2023 AIChE Annual Meeting
Identifying the Efficacy of Mutants of the De Novo Protein S824 As Capping Ligands for the Biosynthesis of CdS Quantum Dots
Quantum dots are ideal for biomedical applications such as fluorescent cell labeling, targeted drug delivery, and precision imaging therapy. However, the use of quantum dots is currently limited due to the high toxicity of chemicals used in synthesis. To make quantum dots biocompatible, several biological synthesis routes, such as biomineralization, have been used to produce quantum dots using proteins. While effective, these routes are currently limited to specific metal sulfide materials because only a few proteins have been identified and applied to control quantum dot synthesis. Here, we aim to identify new mutated proteins to expand and improve upon the quality and materials palette of quantum dots that can be produced using biomineralization. We utilized site-directed mutagenesis, transformation, and recombinant protein expression to synthesize mutated proteins of interest.

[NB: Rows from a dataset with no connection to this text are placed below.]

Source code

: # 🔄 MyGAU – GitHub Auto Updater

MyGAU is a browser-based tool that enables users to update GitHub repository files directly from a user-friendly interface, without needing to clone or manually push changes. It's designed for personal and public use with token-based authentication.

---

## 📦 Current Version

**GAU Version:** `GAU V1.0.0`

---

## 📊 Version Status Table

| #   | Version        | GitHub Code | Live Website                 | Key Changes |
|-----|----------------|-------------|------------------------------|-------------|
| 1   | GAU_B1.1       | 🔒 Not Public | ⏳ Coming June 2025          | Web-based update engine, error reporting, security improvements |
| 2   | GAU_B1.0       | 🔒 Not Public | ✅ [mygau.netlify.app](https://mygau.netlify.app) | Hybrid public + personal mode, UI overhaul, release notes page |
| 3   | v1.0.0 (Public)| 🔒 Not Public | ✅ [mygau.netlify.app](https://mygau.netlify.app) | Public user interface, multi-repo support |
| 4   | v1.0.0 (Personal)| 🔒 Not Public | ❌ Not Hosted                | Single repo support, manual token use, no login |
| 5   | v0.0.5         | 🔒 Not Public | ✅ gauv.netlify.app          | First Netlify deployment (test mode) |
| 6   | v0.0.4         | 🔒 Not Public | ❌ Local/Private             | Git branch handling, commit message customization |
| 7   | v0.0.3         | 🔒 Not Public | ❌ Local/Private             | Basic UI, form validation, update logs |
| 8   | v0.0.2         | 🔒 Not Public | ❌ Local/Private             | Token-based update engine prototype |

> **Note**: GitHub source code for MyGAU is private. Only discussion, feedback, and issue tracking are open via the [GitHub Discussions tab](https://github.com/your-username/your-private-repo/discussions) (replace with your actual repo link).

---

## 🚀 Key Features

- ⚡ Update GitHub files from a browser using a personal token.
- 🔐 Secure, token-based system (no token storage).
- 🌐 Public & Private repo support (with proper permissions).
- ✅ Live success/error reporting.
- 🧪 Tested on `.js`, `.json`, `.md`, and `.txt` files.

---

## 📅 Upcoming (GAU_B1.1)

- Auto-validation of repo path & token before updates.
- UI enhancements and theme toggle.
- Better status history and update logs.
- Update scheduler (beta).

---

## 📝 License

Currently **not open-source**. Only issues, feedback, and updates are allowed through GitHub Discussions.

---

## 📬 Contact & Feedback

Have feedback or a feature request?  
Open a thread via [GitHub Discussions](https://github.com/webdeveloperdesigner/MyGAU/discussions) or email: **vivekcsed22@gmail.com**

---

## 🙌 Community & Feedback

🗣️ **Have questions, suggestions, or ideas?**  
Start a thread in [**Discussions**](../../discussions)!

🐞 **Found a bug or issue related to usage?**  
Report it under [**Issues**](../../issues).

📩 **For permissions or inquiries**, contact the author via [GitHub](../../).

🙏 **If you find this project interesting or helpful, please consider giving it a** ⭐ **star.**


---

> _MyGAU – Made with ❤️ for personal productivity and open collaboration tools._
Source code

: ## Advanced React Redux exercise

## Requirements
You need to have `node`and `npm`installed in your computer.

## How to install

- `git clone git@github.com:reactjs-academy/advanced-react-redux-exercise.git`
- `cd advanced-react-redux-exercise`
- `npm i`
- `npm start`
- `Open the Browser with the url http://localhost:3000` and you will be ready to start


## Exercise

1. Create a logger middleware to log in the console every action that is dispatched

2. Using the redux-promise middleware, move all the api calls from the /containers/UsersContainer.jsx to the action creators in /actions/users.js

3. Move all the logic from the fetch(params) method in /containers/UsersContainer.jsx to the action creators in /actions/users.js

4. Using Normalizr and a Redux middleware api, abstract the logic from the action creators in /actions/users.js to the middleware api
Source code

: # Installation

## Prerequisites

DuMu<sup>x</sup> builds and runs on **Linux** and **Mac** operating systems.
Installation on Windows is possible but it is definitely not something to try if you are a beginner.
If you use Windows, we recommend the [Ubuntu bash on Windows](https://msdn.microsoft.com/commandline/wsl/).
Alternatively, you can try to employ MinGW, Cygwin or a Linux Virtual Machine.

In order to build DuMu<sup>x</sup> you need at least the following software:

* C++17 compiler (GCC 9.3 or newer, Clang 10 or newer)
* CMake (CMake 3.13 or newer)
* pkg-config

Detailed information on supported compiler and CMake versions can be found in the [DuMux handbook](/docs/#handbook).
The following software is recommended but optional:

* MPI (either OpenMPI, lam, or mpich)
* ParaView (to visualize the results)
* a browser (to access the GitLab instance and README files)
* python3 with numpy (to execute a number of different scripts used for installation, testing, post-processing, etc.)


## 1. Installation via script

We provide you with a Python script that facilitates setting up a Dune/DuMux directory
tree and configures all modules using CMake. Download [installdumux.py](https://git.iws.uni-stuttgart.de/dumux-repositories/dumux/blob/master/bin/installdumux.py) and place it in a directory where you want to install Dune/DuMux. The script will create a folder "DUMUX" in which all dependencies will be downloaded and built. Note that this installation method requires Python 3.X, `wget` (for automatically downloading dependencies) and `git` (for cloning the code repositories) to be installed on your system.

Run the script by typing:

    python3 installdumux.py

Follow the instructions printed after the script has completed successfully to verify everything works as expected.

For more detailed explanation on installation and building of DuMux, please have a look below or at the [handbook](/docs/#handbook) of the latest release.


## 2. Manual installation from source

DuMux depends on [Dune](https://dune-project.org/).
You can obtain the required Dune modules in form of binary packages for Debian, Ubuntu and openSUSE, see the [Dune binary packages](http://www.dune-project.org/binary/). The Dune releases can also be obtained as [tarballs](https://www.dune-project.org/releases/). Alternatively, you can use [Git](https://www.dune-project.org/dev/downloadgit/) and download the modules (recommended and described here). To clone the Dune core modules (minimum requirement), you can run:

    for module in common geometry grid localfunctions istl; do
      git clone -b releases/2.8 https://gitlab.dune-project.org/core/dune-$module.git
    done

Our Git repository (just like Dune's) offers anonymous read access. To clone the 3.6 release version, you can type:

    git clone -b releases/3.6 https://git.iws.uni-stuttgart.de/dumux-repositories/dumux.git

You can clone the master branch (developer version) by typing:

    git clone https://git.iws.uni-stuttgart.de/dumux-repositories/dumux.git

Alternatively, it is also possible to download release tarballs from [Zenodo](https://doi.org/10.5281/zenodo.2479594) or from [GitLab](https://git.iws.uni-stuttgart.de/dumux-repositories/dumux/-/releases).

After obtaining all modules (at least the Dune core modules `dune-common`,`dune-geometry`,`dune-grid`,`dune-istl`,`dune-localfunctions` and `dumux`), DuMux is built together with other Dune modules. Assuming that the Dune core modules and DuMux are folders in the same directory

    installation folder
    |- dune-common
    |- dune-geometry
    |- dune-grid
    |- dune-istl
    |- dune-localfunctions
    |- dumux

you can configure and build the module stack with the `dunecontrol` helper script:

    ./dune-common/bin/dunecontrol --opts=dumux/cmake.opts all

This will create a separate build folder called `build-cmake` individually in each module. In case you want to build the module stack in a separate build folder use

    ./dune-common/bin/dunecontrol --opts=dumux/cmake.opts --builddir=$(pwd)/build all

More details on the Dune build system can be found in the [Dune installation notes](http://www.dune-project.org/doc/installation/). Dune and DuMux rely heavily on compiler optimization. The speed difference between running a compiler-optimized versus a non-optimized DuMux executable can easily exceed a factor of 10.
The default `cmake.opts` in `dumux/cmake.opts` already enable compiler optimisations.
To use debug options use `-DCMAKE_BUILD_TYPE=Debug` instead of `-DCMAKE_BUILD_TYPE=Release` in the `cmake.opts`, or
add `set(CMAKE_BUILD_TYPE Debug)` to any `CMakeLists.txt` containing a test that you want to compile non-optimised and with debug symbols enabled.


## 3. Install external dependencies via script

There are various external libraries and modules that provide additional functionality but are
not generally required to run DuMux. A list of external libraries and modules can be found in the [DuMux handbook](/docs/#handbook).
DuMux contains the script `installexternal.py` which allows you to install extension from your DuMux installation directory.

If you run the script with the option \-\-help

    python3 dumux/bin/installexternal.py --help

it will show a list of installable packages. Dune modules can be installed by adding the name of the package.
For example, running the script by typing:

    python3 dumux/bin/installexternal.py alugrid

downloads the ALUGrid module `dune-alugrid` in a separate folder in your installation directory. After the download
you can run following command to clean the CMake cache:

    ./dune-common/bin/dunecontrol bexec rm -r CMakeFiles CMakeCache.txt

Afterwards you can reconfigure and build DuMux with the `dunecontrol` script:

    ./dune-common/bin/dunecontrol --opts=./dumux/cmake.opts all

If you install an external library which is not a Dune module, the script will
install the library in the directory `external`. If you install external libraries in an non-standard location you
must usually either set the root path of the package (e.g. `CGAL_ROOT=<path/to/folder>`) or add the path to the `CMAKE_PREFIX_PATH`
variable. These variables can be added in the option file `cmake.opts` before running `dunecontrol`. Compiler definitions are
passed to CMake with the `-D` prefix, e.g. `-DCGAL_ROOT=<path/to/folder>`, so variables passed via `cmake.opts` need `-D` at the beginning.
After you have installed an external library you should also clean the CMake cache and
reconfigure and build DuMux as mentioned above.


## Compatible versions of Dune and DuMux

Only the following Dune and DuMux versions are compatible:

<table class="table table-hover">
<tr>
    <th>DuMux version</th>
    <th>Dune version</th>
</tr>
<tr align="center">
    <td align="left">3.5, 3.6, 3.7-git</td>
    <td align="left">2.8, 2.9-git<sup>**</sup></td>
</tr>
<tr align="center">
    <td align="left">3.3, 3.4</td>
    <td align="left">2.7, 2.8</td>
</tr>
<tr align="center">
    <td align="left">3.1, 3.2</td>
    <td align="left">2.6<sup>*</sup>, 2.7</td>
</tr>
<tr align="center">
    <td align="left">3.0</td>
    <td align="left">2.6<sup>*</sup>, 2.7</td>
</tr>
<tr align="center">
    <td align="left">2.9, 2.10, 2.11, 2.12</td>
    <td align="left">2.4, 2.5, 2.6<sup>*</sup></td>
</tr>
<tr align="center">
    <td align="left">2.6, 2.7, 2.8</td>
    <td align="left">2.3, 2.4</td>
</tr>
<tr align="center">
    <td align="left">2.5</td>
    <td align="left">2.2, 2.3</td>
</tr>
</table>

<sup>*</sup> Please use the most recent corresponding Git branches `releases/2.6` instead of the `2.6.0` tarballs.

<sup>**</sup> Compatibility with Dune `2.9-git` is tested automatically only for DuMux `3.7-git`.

Specifically, we identified and tested mutants of the de novo protein S824. Multiple mutants of interest were observed to stabilize CdS quantum dots and maintain quantum confinement as shown by UV-Vis spectroscopy. We screened proteins of interest with Na2S and Cd2+ to identify quantum confined CdS complexes using spectra data. We assessed binding strength of the proteins using centrifuging exclusion and biolayer interferometry. Ultimately, we hope to identify amino acid sequence motifs that correlate to a strong metal binding affinity of naturally evolved proteins to apply them in later research involving "designer" engineered proteins for quantum dot capping.